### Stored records
******************************
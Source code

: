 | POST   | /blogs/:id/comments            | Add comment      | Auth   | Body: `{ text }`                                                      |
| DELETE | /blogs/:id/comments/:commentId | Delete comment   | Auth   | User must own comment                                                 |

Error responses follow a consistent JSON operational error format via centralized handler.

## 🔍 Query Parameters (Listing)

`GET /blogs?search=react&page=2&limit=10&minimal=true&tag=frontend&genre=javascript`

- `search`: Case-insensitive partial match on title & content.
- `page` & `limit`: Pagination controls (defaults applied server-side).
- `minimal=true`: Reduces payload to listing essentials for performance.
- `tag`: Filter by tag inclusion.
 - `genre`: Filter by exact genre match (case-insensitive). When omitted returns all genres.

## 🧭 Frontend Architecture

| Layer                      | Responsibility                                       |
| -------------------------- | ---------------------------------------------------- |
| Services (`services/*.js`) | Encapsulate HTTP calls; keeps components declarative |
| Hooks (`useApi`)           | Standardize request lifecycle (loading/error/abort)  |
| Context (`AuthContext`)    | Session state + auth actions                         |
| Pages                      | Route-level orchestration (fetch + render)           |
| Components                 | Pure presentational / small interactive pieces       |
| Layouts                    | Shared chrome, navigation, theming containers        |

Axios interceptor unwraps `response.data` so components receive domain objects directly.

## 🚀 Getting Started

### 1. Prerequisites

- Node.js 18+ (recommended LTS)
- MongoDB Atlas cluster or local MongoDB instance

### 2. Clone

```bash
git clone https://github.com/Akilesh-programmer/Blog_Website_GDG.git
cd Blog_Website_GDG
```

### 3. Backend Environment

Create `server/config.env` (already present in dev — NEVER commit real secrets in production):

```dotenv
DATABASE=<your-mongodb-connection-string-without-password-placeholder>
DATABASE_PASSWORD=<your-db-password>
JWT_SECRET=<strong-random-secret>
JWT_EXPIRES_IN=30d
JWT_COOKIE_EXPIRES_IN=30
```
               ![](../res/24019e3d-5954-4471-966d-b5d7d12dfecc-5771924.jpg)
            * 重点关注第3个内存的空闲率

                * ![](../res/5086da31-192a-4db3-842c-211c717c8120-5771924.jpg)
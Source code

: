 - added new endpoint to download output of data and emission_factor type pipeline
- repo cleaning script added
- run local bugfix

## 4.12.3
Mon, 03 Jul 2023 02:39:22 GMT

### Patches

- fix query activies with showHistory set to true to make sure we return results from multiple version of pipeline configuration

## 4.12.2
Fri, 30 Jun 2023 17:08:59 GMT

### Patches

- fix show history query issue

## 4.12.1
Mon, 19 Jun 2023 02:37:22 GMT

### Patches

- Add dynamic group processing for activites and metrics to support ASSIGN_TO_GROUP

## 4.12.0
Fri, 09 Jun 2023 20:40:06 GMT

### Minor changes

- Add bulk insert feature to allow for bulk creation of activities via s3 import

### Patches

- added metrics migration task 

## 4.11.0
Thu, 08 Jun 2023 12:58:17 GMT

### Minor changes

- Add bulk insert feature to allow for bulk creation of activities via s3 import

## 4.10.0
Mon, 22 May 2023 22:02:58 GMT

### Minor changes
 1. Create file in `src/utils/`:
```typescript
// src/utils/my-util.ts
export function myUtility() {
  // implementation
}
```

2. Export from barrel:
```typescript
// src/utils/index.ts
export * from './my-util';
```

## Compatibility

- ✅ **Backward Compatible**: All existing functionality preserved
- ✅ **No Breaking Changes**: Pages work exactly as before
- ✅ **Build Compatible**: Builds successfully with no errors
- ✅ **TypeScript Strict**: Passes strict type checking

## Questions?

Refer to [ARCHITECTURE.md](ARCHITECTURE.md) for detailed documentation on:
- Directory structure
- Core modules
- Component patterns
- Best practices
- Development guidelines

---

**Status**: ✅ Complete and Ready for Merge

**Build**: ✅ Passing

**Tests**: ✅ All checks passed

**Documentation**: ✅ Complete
******************************
### Problem requirements
The answer must hold exactly the lines of the entries above, from the first line through the line that contains "by tag inclusion.", and no others.

### Solved exercise
Source code

: | POST   | /blogs/:id/comments            | Add comment      | Auth   | Body: `{ text }`                                                      |
| DELETE | /blogs/:id/comments/:commentId | Delete comment   | Auth   | User must own comment                                                 |

Error responses follow a consistent JSON operational error format via centralized handler.

## 🔍 Query Parameters (Listing)

`GET /blogs?search=react&page=2&limit=10&minimal=true&tag=frontend&genre=javascript`

- `search`: Case-insensitive partial match on title & content.
- `page` & `limit`: Pagination controls (defaults applied server-side).
- `minimal=true`: Reduces payload to listing essentials for performance.
- `tag`: Filter by tag inclusion.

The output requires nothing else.